▶ [Exercise]:
Up to and including the line containing "Curators and collections", retype each line of the listing below exactly, beginning with the first.

[[ Extracted entries, beginning ]]

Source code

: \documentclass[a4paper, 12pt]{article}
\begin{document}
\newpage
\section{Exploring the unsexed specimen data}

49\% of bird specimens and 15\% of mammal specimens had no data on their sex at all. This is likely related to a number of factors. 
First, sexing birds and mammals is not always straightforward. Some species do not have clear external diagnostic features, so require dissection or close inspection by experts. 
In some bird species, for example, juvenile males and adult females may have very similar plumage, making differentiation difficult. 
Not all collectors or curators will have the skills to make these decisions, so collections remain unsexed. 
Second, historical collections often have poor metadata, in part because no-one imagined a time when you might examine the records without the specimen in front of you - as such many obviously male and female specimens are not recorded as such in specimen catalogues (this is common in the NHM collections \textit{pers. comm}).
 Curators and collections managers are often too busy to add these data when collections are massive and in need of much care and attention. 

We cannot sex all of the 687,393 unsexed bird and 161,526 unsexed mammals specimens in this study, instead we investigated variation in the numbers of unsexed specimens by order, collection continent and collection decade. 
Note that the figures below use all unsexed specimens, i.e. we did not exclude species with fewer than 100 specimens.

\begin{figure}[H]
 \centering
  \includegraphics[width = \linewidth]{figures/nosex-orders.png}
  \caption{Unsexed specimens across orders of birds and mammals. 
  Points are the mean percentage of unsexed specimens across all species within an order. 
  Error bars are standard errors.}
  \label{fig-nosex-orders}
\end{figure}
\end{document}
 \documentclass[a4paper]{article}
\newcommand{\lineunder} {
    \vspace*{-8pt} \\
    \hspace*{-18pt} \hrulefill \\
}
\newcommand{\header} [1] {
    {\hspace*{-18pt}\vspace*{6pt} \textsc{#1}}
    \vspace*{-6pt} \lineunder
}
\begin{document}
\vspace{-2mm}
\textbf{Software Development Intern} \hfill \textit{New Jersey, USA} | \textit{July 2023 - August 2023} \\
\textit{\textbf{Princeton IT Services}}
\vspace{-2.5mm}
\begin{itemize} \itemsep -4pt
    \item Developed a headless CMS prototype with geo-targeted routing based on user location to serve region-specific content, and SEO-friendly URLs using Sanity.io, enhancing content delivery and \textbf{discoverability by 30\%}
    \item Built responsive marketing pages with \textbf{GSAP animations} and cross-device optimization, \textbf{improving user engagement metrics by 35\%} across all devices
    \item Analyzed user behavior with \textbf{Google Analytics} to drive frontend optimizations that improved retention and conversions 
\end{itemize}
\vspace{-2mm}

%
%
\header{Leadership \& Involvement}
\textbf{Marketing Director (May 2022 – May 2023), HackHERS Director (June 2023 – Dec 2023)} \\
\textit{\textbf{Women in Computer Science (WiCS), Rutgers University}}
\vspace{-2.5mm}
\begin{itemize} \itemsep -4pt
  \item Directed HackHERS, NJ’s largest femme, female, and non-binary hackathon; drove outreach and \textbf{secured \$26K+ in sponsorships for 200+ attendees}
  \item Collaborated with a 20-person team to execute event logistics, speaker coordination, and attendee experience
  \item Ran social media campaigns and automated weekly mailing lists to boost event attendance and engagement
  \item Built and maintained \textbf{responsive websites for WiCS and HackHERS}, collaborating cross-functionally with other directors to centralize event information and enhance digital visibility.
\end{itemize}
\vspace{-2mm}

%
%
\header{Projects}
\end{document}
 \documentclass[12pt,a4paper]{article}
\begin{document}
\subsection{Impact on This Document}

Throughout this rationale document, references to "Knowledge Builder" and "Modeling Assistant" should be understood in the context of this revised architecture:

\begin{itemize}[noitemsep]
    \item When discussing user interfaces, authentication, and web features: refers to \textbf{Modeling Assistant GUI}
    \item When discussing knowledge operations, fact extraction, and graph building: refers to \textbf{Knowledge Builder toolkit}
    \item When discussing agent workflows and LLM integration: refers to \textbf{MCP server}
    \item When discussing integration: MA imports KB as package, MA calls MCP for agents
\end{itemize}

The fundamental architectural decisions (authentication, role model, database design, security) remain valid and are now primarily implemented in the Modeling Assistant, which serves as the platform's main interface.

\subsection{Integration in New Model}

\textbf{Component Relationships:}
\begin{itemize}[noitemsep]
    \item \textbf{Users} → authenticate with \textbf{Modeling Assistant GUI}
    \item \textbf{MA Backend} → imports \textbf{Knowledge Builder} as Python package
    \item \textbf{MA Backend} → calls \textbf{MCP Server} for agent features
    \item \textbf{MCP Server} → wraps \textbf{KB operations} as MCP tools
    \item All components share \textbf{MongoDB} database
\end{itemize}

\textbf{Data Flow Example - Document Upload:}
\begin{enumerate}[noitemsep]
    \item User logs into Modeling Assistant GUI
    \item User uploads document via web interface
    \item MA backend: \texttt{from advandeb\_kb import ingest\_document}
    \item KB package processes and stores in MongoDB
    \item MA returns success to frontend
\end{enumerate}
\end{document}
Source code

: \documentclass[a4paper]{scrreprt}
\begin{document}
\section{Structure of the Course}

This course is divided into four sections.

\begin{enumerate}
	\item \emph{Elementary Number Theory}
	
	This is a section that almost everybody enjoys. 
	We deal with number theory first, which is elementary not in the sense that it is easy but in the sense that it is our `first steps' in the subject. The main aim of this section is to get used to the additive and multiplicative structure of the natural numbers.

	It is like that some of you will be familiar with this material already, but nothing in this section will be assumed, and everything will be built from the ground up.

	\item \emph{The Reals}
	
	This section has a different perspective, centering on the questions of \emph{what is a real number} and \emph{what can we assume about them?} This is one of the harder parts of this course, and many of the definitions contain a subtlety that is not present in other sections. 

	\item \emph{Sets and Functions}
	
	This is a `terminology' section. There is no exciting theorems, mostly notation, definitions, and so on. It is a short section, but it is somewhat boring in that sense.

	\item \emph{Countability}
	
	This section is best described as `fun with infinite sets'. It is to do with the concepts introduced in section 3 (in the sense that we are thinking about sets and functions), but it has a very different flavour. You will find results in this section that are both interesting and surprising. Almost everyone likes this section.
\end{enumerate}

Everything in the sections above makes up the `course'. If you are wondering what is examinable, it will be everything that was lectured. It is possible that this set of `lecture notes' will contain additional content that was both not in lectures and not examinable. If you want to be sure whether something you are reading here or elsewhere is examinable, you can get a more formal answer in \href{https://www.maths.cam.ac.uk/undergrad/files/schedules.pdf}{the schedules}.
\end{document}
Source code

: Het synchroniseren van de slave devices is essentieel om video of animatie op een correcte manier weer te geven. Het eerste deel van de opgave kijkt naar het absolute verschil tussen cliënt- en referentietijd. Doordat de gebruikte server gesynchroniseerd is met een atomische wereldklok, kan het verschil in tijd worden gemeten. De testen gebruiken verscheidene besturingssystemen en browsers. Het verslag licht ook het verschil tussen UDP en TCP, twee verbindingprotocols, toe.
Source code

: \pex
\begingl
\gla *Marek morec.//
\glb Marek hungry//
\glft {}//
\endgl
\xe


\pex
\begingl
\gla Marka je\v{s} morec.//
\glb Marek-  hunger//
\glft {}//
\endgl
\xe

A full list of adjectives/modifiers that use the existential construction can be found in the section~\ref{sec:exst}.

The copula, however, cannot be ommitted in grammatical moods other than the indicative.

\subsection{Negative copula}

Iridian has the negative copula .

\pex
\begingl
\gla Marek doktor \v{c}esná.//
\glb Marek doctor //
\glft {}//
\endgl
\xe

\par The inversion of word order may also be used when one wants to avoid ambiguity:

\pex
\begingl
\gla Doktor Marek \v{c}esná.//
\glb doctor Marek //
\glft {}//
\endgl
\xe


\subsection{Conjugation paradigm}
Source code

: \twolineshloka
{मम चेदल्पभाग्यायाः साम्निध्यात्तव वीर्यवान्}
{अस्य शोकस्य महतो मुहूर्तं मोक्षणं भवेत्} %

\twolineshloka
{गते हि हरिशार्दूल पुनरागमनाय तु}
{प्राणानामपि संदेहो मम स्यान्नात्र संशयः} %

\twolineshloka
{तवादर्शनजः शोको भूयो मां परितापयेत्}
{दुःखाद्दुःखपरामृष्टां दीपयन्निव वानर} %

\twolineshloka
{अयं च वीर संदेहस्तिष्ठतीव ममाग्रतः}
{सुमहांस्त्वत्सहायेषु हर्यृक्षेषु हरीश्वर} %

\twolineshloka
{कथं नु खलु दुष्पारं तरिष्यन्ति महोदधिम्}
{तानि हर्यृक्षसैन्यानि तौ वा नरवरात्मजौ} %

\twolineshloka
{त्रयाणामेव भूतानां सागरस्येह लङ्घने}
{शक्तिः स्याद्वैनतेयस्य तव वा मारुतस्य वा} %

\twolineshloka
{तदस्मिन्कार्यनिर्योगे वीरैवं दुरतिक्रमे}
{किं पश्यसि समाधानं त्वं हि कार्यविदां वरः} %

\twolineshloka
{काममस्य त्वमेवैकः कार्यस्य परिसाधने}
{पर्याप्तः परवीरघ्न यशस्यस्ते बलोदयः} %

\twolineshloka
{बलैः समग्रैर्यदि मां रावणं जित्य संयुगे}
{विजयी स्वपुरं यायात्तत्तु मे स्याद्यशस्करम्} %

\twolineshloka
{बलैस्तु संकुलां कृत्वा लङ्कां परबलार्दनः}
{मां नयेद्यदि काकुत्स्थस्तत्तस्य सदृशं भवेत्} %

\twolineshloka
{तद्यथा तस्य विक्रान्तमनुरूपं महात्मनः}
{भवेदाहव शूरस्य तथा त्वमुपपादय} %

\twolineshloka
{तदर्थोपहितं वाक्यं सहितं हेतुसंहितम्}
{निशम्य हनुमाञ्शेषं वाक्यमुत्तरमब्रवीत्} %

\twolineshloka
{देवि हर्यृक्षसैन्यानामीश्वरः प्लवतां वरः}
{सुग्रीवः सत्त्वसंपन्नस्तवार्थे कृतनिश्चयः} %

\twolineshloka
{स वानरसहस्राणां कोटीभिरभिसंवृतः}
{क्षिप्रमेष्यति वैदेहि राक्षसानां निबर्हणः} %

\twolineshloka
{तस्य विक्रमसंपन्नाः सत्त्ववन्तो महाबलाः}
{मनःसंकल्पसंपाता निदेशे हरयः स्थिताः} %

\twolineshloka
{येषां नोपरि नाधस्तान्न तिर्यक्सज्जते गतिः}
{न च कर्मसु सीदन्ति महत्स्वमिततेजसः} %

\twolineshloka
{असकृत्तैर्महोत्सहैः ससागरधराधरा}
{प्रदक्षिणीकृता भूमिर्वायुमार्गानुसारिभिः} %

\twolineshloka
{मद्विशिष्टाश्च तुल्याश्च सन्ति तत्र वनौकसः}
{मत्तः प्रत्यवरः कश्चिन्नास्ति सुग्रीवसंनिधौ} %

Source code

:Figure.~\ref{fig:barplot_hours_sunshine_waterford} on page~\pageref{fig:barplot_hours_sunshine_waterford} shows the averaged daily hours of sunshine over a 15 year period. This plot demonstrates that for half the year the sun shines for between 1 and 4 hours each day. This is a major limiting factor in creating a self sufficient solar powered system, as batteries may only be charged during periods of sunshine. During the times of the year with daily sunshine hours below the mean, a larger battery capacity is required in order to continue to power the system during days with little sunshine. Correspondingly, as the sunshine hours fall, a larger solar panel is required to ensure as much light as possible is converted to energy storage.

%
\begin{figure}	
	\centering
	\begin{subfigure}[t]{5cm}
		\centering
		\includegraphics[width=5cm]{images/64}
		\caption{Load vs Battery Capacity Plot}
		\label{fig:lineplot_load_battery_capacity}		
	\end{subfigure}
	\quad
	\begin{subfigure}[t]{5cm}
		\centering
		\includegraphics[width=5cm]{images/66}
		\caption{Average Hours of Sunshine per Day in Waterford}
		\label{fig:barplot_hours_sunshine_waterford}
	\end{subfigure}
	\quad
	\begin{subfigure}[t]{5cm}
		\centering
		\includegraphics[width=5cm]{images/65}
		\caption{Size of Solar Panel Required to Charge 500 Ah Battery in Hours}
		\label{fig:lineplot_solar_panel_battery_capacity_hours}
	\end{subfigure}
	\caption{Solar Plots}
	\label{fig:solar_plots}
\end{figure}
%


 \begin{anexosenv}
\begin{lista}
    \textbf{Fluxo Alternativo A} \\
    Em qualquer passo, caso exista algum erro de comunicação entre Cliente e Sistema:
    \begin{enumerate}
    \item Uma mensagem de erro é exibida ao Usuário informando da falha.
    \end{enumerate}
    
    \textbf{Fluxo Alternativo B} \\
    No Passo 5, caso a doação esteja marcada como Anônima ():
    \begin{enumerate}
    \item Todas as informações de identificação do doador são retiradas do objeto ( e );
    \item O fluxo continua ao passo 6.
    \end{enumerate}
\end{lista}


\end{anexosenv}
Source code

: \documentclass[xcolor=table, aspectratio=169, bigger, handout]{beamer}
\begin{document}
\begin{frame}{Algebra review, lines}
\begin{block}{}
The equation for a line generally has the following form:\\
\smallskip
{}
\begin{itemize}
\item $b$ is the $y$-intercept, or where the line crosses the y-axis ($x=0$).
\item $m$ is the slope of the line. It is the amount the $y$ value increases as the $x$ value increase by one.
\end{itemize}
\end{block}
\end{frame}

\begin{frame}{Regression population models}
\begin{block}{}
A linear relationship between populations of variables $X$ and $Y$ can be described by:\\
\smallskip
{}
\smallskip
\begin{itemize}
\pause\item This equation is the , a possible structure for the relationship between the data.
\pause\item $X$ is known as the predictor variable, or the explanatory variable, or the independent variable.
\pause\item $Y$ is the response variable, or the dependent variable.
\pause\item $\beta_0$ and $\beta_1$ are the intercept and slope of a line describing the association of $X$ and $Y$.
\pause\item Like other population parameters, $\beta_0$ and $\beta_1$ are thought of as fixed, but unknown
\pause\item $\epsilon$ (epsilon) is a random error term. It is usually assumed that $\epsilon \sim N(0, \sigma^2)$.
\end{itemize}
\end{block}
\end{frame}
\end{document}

[[ Extracted entries, end ]]

▶ [Task result]:
Source code

: \documentclass[a4paper, 12pt]{article}
\begin{document}
\newpage
\section{Exploring the unsexed specimen data}

49\% of bird specimens and 15\% of mammal specimens had no data on their sex at all. This is likely related to a number of factors. 
First, sexing birds and mammals is not always straightforward. Some species do not have clear external diagnostic features, so require dissection or close inspection by experts. 
In some bird species, for example, juvenile males and adult females may have very similar plumage, making differentiation difficult. 
Not all collectors or curators will have the skills to make these decisions, so collections remain unsexed. 
Second, historical collections often have poor metadata, in part because no-one imagined a time when you might examine the records without the specimen in front of you - as such many obviously male and female specimens are not recorded as such in specimen catalogues (this is common in the NHM collections \textit{pers. comm}).
 Curators and collections managers are often too busy to add these data when collections are massive and in need of much care and attention. 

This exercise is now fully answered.